Always regularly rotate your certificates.

public static async Task<string> GetSecret(string keyVaultName, string secretName)
{
	var keyVaultUri = new Uri("https://" + keyVaultName + ".vault.azure.net");
	var client = new SecretClient(keyVaultUri, new ManagedIdentityCredential());
	var keyVaultSecret = await client.GetSecretAsync(secretName);

	var secret = keyVaultSecret.Value;
	return secret.Value;
}

private static async Task<AuthenticationResult> GetAppRegistrationAADAccessToken(string applicationClientID, string appTenantId)
{
	IConfidentialClientApplication app;

	byte[] privateKeyBytes = Convert.FromBase64String(GetSecret(keyVaultName, secretName));
	X509Certificate2 certificateWithPrivateKey = new X509Certificate2(privateKeyBytes, (string)null, X509KeyStorageFlags.MachineKeySet);

	app = ConfidentialClientApplicationBuilder.Create(applicationClientID)
		.WithCertificate(certificateWithPrivateKey)
		.WithAuthority(new Uri(string.Format(CultureInfo.InvariantCulture, "https://login.microsoftonline.com/{0}", appTenantId)))
		.Build();
	app.AddInMemoryTokenCache();

	string AdoAppClientID = "499b84ac-1321-427f-aa17-267ca6975798/.default";
	string[] scopes = new string[] { AdoAppClientID };

	var result = await app.AcquireTokenForClient(scopes).ExecuteAsync();

	return result;
}

Potential errors

The Git repository with name or identifier '{repoName}' does not exist or you do not have permissions for the operation you are attempting.

Ensure that the service principal has at least a "Basic" license to access repositories.
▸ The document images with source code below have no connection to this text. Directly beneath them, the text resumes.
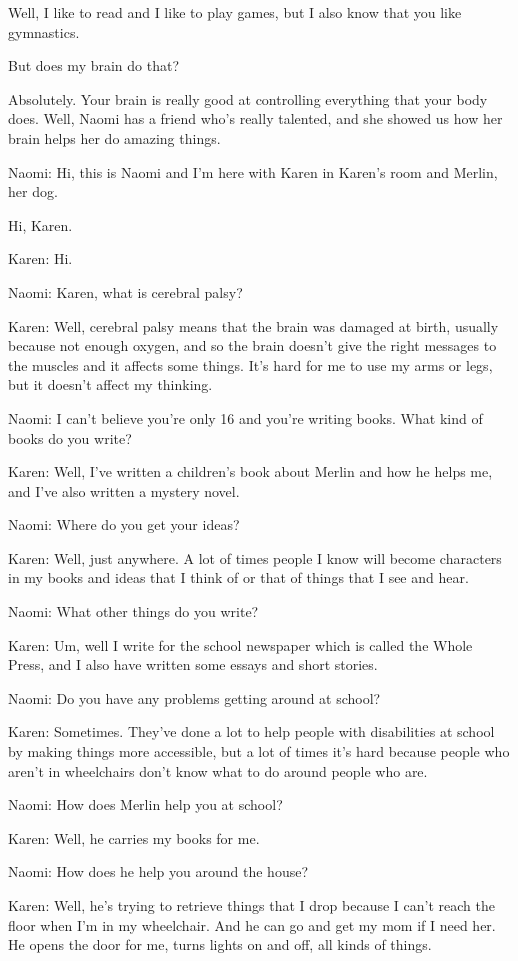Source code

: Well, I like to read and I like to play games, but I also know that you like gymnastics.

But does my brain do that?

Absolutely. Your brain is really good at controlling everything that your body does. Well, Naomi has a friend who's really talented, and she showed us how her brain helps her do amazing things.

Naomi: Hi, this is Naomi and I'm here with Karen in Karen's room and Merlin, her dog.

Hi, Karen.

Karen: Hi.

Naomi: Karen, what is cerebral palsy?

Karen: Well, cerebral palsy means that the brain was damaged at birth, usually because not enough oxygen, and so the brain doesn't give the right messages to the muscles and it affects some things. It's hard for me to use my arms or legs, but it doesn't affect my thinking.

Naomi: I can't believe you're only 16 and you're writing books. What kind of books do you write?

Karen: Well, I've written a children's book about Merlin and how he helps me, and I've also written a mystery novel.

Naomi: Where do you get your ideas?

Karen: Well, just anywhere. A lot of times people I know will become characters in my books and ideas that I think of or that of things that I see and hear.

Naomi: What other things do you write?

Karen: Um, well I write for the school newspaper which is called the Whole Press, and I also have written some essays and short stories.

Naomi: Do you have any problems getting around at school?

Karen: Sometimes. They've done a lot to help people with disabilities at school by making things more accessible, but a lot of times it's hard because people who aren't in wheelchairs don't know what to do around people who are.

Naomi: How does Merlin help you at school?

Karen: Well, he carries my books for me.

Naomi: How does he help you around the house?

Karen: Well, he's trying to retrieve things that I drop because I can't reach the floor when I'm in my wheelchair. And he can go and get my mom if I need her. He opens the door for me, turns lights on and off, all kinds of things.

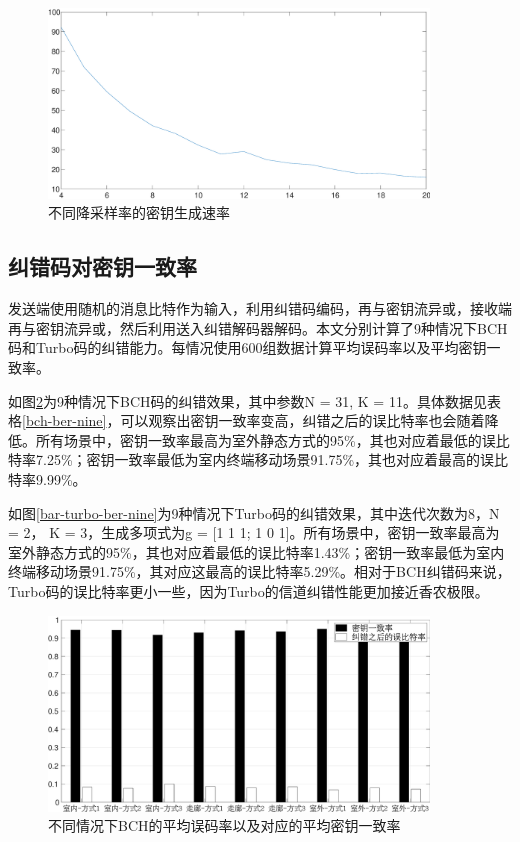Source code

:\documentclass[master]{seuthesis} %
\begin{document}
\begin{Main}
\begin{figure}[htbp!]
    \centering \includegraphics[width=0.9\textwidth]{images/keyrate.eps}
    \caption{不同降采样率的密钥生成速率}
    \label{keyrate}
\end{figure}


\subsection{纠错码对密钥一致率}

发送端使用随机的消息比特作为输入，利用纠错码编码，再与密钥流异或，接收端再与密钥流异或，然后利用送入纠错解码器解码。本文分别计算了9种情况下BCH码和Turbo码的纠错能力。每情况使用600组数据计算平均误码率以及平均密钥一致率。

如图\ref{bar-bch-ber-nine}为9种情况下BCH码的纠错效果，其中参数N = 31, K = 11。具体数据见表格\ref{bch-ber-nine}，可以观察出密钥一致率变高，纠错之后的误比特率也会随着降低。所有场景中，密钥一致率最高为室外静态方式的95\%，其也对应着最低的误比特率7.25\%；密钥一致率最低为室内终端移动场景91.75\%，其也对应着最高的误比特率9.99\%。

如图\ref{bar-turbo-ber-nine}为9种情况下Turbo码的纠错效果，其中迭代次数为8，N = 2， K = 3，生成多项式为g = [1 1 1; 1 0 1]。所有场景中，密钥一致率最高为室外静态方式的95\%，其也对应着最低的误比特率1.43\%；密钥一致率最低为室内终端移动场景91.75\%，其对应这最高的误比特率5.29\%。相对于BCH纠错码来说，Turbo码的误比特率更小一些，因为Turbo的信道纠错性能更加接近香农极限。

\begin{figure}[htbp!]
    \centering \includegraphics[width=0.9\textwidth]{images/tdd-encode/bch-ber-nine.eps}
    \caption{不同情况下BCH的平均误码率以及对应的平均密钥一致率}
    \label{bar-bch-ber-nine}
\end{figure}


\end{Main}
\end{document}
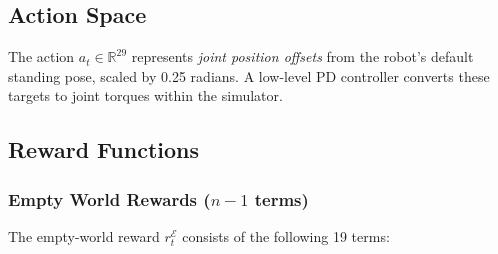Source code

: \documentclass{article}
\begin{document}
\subsection{Action Space}

The action $a_t \in \mathbb{R}^{29}$ represents \emph{joint position offsets}
from the robot's default standing pose, scaled by 0.25 radians.
A low-level PD controller converts these targets to joint torques within the
simulator.

\subsection{Reward Functions}

\subsubsection{Empty World Rewards ($n-1$ terms)}

The empty-world reward $r_t^\mathcal{E}$ consists of the following 19 terms:
\end{document}
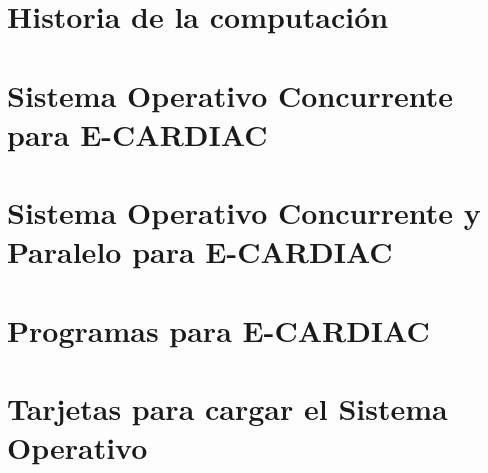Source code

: \documentclass[letterpaper,12pt,oneside]{book}
\begin{document}


\newpage
\appendix
\chapter{Historia de la computación}


\chapter{Sistema Operativo Concurrente para E-CARDIAC}



\chapter{Sistema Operativo Concurrente y Paralelo para E-CARDIAC}



\chapter{Programas para E-CARDIAC}


\chapter{Tarjetas para cargar el Sistema Operativo}

\end{document}
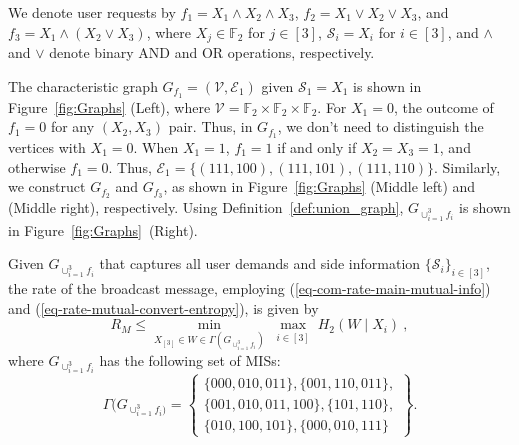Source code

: \documentclass[conference, letterpaper]{IEEEtran} %
\begin{document}
\begin{ex}
\label{ex-nonlinear-comp}
We denote user requests by $f_1=X_1\wedge X_2\wedge X_3$, $f_2=X_1\vee X_2\vee X_3$, and $f_3=X_1\wedge(X_2\vee X_3)$, where $X_{j}\in\mathbb{F}_2$ for $j\in[3]$, $\mathcal{S}_{i}=X_{i}$ for $i\in [3]$, and $\wedge$ and $\vee$ denote binary AND and OR operations, respectively. 

The characteristic graph $G_{f_{1}}=(\mathcal{V},\mathcal{E}_1)$ 
given $\mathcal{S}_1=X_1$ is shown in Figure~\ref{fig:Graphs} (Left), where $\mathcal{V}=\mathbb{F}_2\times\mathbb{F}_2\times\mathbb{F}_2$. For $X_1=0$, the outcome of $f_1 =0$ for any $(X_2,X_3)$ pair. Thus, in $G_{f_{1}}$, we don't need to distinguish the vertices with $X_1=0$. When $X_1=1$, $f_1 =1$ if and only if $X_2=X_3=1$, and otherwise $f_1=0$. Thus, $\mathcal{E}_1=\{(111,100), (111,101),(111,110)\}$. 
Similarly, we construct $G_{f_{2}}$ and $G_{f_{3}}$, as shown in Figure~\ref{fig:Graphs} (Middle left) and (Middle right), respectively. Using Definition~\ref{def:union_graph},  $G_{\cup_{i=1}^{3}f_i}$ is shown in Figure~\ref{fig:Graphs}~(Right).



Given $G_{\cup_{i=1}^{3}f_i}$ that captures all user demands and side information $\{\mathcal{S}_i\}_{i\in[3]}$, the rate of the broadcast message, employing (\ref{eq-com-rate-main-mutual-info}) and (\ref{eq-rate-mutual-convert-entropy}), is given by 
\begin{equation}
\label{R-3-user}
    R_M\leq\min_{X_{[3]}\in W\in \Gamma(G_{\cup_{i=1}^{3}f_i})} \max_{{\begin{array}{c}
         i\in[3]
    \end{array}}}H_2(W\mid X_{i}) \ ,
\end{equation}
where $G_{\cup_{i=1}^{3}f_i}$ has the following set of MISs:
 \begin{equation}
 \label{Gamma-3-user}
\Gamma(G_{\cup_{i=1}^{3}f_i)}=\left\{\begin{array}{c}
       \{000,010,011\},\{001,110,011\},\\
       \{001,010,011,100\}, \{101,110\},\\ \{ 010,100,101\},
       \{000,010,111\}
  \end{array}\right\}.
  \end{equation}
    

\end{ex}
\end{document}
A "Stakeholder" license isn't sufficient.

Failed to create service principal with object ID '{provided objectId}'

There's no service principal with the provided objectId in the tenant connected to your organization. One common reason is that you're passing in the object ID of the app registration, instead of the object ID of its service principal. Remember, a service principal is an object that represents the application for a given tenant, it's not the application itself. The service principal object ID can be found in your tenant's "Enterprise Applications" page. Search for the application's name and select on the "Enterprise Application" result that returns. This result is the page of the service principal / enterprise application and you can use the Object ID found on this page to create a service principal in Azure DevOps.
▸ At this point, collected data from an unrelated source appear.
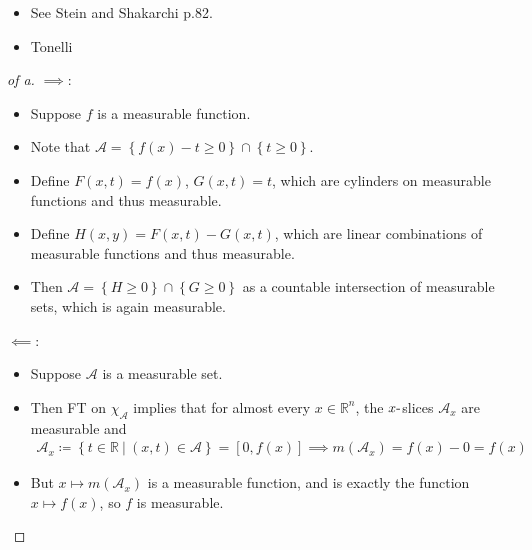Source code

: 
\begin{concept}

\envlist

\begin{itemize}
\tightlist
\item
  See Stein and Shakarchi p.82.
\item
  Tonelli
\end{itemize}

\end{concept}

\begin{solution}

\envlist

\begin{proof}[of a]

\(\implies\):

\begin{itemize}
\tightlist
\item
  Suppose \(f\) is a measurable function.
\item
  Note that
  \(\mathcal{A} = \left\{{f(x) - t \geq 0}\right\} \cap\left\{{t \geq 0}\right\}\).
\item
  Define \(F(x, t) = f(x)\), \(G(x, t) = t\), which are cylinders on
  measurable functions and thus measurable.
\item
  Define \(H(x, y) = F(x, t) - G(x, t)\), which are linear combinations
  of measurable functions and thus measurable.
\item
  Then
  \(\mathcal{A} = \left\{{H \geq 0}\right\} \cap\left\{{G \geq 0}\right\}\)
  as a countable intersection of measurable sets, which is again
  measurable.
\end{itemize}

\(\impliedby\):

\begin{itemize}
\item
  Suppose \({\mathcal{A}}\) is a measurable set.
\item
  Then FT on \(\chi_{{\mathcal{A}}}\) implies that for almost every
  \(x\in {\mathbb{R}}^n\), the \(x{\hbox{-}}\)slices \({\mathcal{A}}_x\)
  are measurable and
  \begin{align*}
  \mathcal{A}_x \coloneqq\left\{{t\in {\mathbb{R}}{~\mathrel{\Big|}~}(x, t) \in \mathcal{A}}\right\} = [0, f(x)] \implies m(\mathcal A_x) = f(x) - 0 = f(x)
  \end{align*}
\item
  But \(x \mapsto m(\mathcal A_x)\) is a measurable function, and is
  exactly the function \(x \mapsto f(x)\), so \(f\) is measurable.
\end{itemize}


\end{proof}
\end{solution}
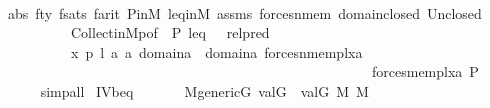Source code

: \begin{isabellebody}
\ \ \ \ \isamarkupfalse%
\ abs{}\ fty\ fsats{}\ farit\ P{\isacharunderscore}{\kern0pt}in{\isacharunderscore}{\kern0pt}M\ leq{\isacharunderscore}{\kern0pt}in{\isacharunderscore}{\kern0pt}M\ assms\ forces{\isacharunderscore}{\kern0pt}nmem\ domain{\isacharunderscore}{\kern0pt}closed\ Un{\isacharunderscore}{\kern0pt}closed\isanewline
\ \ \ \ \ \ \ \ \ \ Collect{\isacharunderscore}{\kern0pt}in{\isacharunderscore}{\kern0pt}M{\isacharunderscore}{\kern0pt}{}p{\isacharbrackleft}{\kern0pt}of\ {\isacharquery}{\kern0pt}{\isasymphi}\ P\ leq\ {\isasymtheta}\ {\isasymtau}\ {\isacharquery}{\kern0pt}rel{\isacharunderscore}{\kern0pt}pred\ \isanewline
\ \ \ \ \ \ \ \ \ \ {\isachardoublequoteopen}{\isasymlambda}x\ p\ l\ a{}\ a{}{\isachardot}{\kern0pt}\ {\isacharparenleft}{\kern0pt}{\isasymexists}{\isasymsigma}{\isasymin}domain{\isacharparenleft}{\kern0pt}a{}{\isacharparenright}{\kern0pt}\ {\isasymunion}\ domain{\isacharparenleft}{\kern0pt}a{}{\isacharparenright}{\kern0pt}{\isachardot}{\kern0pt}\ forces{\isacharunderscore}{\kern0pt}nmem{\isacharprime}{\kern0pt}{\isacharparenleft}{\kern0pt}p{\isacharcomma}{\kern0pt}l{\isacharcomma}{\kern0pt}x{\isacharcomma}{\kern0pt}{\isasymsigma}{\isacharcomma}{\kern0pt}a{}{\isacharparenright}{\kern0pt}\ {\isasymand}\ \isanewline
\ \ \ \ \ \ \ \ \ \ \ \ \ \ \ \ \ \ \ \ \ \ \ \ \ \ \ \ \ \ \ \ \ \ \ \ \ \ \ \ \ \ \ \ \ \ \ \ \ \ \ \ \ forces{\isacharunderscore}{\kern0pt}mem{\isacharprime}{\kern0pt}{\isacharparenleft}{\kern0pt}p{\isacharcomma}{\kern0pt}l{\isacharcomma}{\kern0pt}x{\isacharcomma}{\kern0pt}{\isasymsigma}{\isacharcomma}{\kern0pt}a{}{\isacharparenright}{\kern0pt}{\isacharparenright}{\kern0pt}{\isachardoublequoteclose}\ P{\isacharbrackright}{\kern0pt}\ \ \isanewline
\ \ \ \ \isamarkupfalse%
\ simp{\isacharunderscore}{\kern0pt}all\isanewline
{}\isamarkupfalse%
%
\endisatagproof
{\isafoldproof}%
%
\isadelimproof
\isanewline
%
\endisadelimproof
\isanewline
\isanewline
{}\isamarkupfalse%
\ IV{}{}{}b{\isacharunderscore}{\kern0pt}eq{\isacharcolon}{\kern0pt}\isanewline
\ \ \isanewline
\ \ \ \ {\isachardoublequoteopen}M{\isacharunderscore}{\kern0pt}generic{\isacharparenleft}{\kern0pt}G{\isacharparenright}{\kern0pt}{\isachardoublequoteclose}\ {\isachardoublequoteopen}val{\isacharparenleft}{\kern0pt}G{\isacharcomma}{\kern0pt}{\isasymtau}{\isacharparenright}{\kern0pt}\ {\isacharequal}{\kern0pt}\ val{\isacharparenleft}{\kern0pt}G{\isacharcomma}{\kern0pt}{\isasymtheta}{\isacharparenright}{\kern0pt}{\isachardoublequoteclose}\ {\isachardoublequoteopen}{\isasymtau}{\isasymin}M{\isachardoublequoteclose}\ {\isachardoublequoteopen}{\isasymtheta}{\isasymin}M{\isachardoublequoteclose}\ \isanewline

\end{isabellebody}
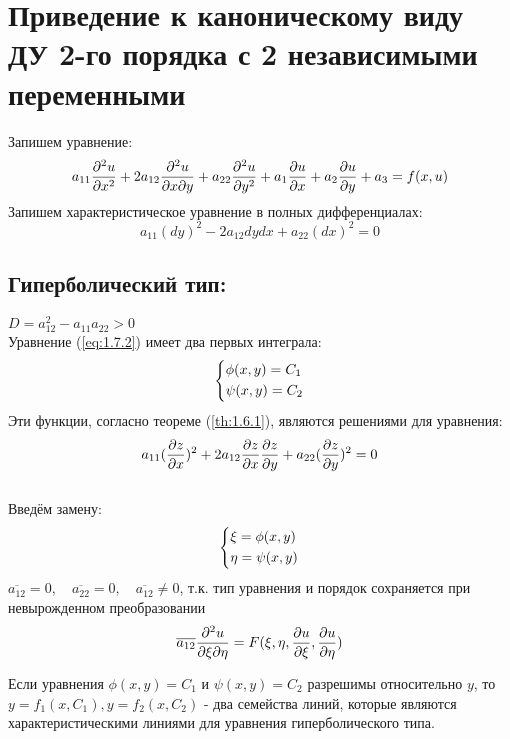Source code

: \documentclass[../main.tex]{subfiles}
\begin{document}
\section{Приведение к каноническому виду ДУ 2-го порядка с 2 независимыми переменными}

Запишем уравнение:
\begin{equation}\label{eq:1.7.1}
	a_{11}\frac{\partial^2u}{\partial x^2} + 2a_{12}\frac{\partial^2u}{\partial x \partial y} + a_{22}\frac{\partial^2u}{\partial y^2} + a_1\frac{\partial u}{\partial x} +a_2\frac{\partial u}{\partial y}+a_3 = f(x,u)
\end{equation}
Запишем характеристическое уравнение в полных дифференциалах:
\begin{equation}
	\label{eq:1.7.2}
	a_{11}(dy)^2 - 2a_{12}dydx + a_{22}(dx)^2 = 0
\end{equation}

\subsection*{Гиперболический тип: }
$D = a_{12}^2 - a_{11}a_{22} > 0$
\\
Уравнение (\ref*{eq:1.7.2}) имеет два первых интеграла:
$$\begin{dcases}\phi(x,y) = C_1 \\ \psi(x,y) = C_2\end{dcases}$$
Эти функции, согласно теореме (\ref{th:1.6.1}), являются решениями для уравнения:
\begin{equation}\label{eq:1.7.3}
	a_{11}(\frac{\partial z}{\partial x})^2 + 2a_{12}\frac{\partial z}{\partial x}\frac{\partial z}{\partial y} + a_{22}(\frac{\partial z}{\partial y})^2 = 0
\end{equation}
\\
Введём замену:
$$\begin{dcases}\xi = \phi(x,y) \\ \eta = \psi(x,y) \end{dcases}$$
$\overline{a_{12}} = 0, \quad \overline{a_{22}}=0, \quad \overline{a_{12}}\neq0$, т.к. тип уравнения и порядок сохраняется при невырожденном преобразовании\\
$$\overline{a_{12}}\frac{\partial^2u}{\partial\xi\partial\eta}=F(\xi, \eta, \frac{\partial u}{\partial \xi}, \frac{\partial u}{\partial \eta})$$

\par Если уравнения $\phi(x,y) = C_1$ и $\psi(x,y)=C_2$ разрешимы относительно $y$, то $y=f_1(x, C_1), y=f_2(x, C_2)$ - два семейства линий, которые являются характеристическими линиями для уравнения гиперболического типа. \\
\end{document}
Access Denied: {ID of the caller identity} needs the following permissions on the resource Users to perform this action: Add Users

This error might be due to one of the following reasons:

  • You're not the owner of the organization, project collection administrator, or a project or team administrator.
  • You're a project or team administrator, but the policy 'Allow team and project administrators to invite new users' is disabled.
  • You're a project or team administrator who can invite new users, but you're trying to assign a license when you invite a new user. Project or team administrators aren't allowed to assign a license to new users. Any new invited user is added at the default access level for new users. Contact a PCA to change the license access level.
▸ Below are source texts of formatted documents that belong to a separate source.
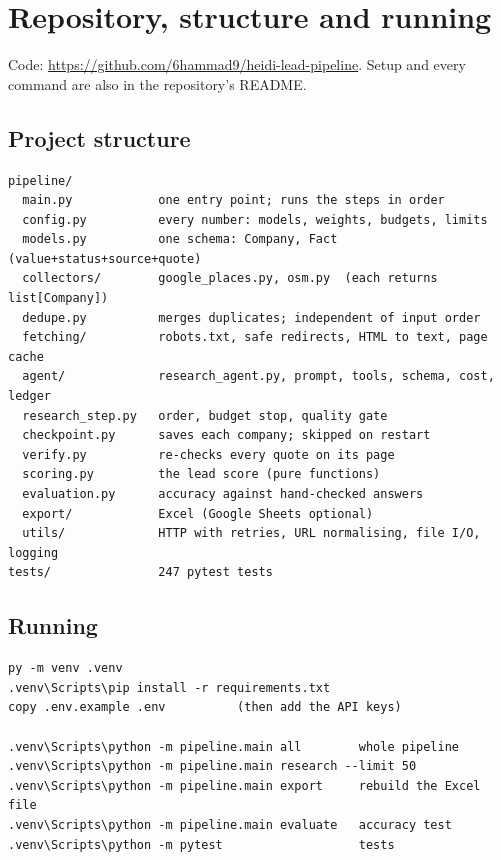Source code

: \documentclass[11pt,a4paper]{article}
\newcommand{\repourl}{https://github.com/6hammad9/heidi-lead-pipeline}
\begin{document}
\section{Repository, structure and running}

Code: \url{\repourl}. Setup and every command are also in the repository's README.

\subsection{Project structure}
\begin{Verbatim}[fontsize=\small]
pipeline/
  main.py            one entry point; runs the steps in order
  config.py          every number: models, weights, budgets, limits
  models.py          one schema: Company, Fact (value+status+source+quote)
  collectors/        google_places.py, osm.py  (each returns list[Company])
  dedupe.py          merges duplicates; independent of input order
  fetching/          robots.txt, safe redirects, HTML to text, page cache
  agent/             research_agent.py, prompt, tools, schema, cost, ledger
  research_step.py   order, budget stop, quality gate
  checkpoint.py      saves each company; skipped on restart
  verify.py          re-checks every quote on its page
  scoring.py         the lead score (pure functions)
  evaluation.py      accuracy against hand-checked answers
  export/            Excel (Google Sheets optional)
  utils/             HTTP with retries, URL normalising, file I/O, logging
tests/               247 pytest tests
\end{Verbatim}

\subsection{Running}
\begin{Verbatim}[fontsize=\small]
py -m venv .venv
.venv\Scripts\pip install -r requirements.txt
copy .env.example .env          (then add the API keys)

.venv\Scripts\python -m pipeline.main all        whole pipeline
.venv\Scripts\python -m pipeline.main research --limit 50
.venv\Scripts\python -m pipeline.main export     rebuild the Excel file
.venv\Scripts\python -m pipeline.main evaluate   accuracy test
.venv\Scripts\python -m pytest                   tests
\end{Verbatim}

\end{document}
Azure DevOps Graph List API returns an empty list, even though we know there are service principals in the organization

The Azure DevOps Graph List API might return an empty list, even if there are still more pages of users to return. Use the continuationToken to iterate through the lists, and you can eventually find a page where the service principals are returned. If a continuationToken is returned, that means there are more results available through the API. While we have plans to improve upon this logic, at this moment, it's possible that the first X results return empty.

TF401444: Sign-in at least once as {tenantId`tenantId\servicePrincipalObjectId`} in a web browser to enable access to the service.

If the service principal wasn't invited to the organization, you might come across the following error. Ensure that the service principal is added to the appropriate organization and has all permissions needed to access any required resources.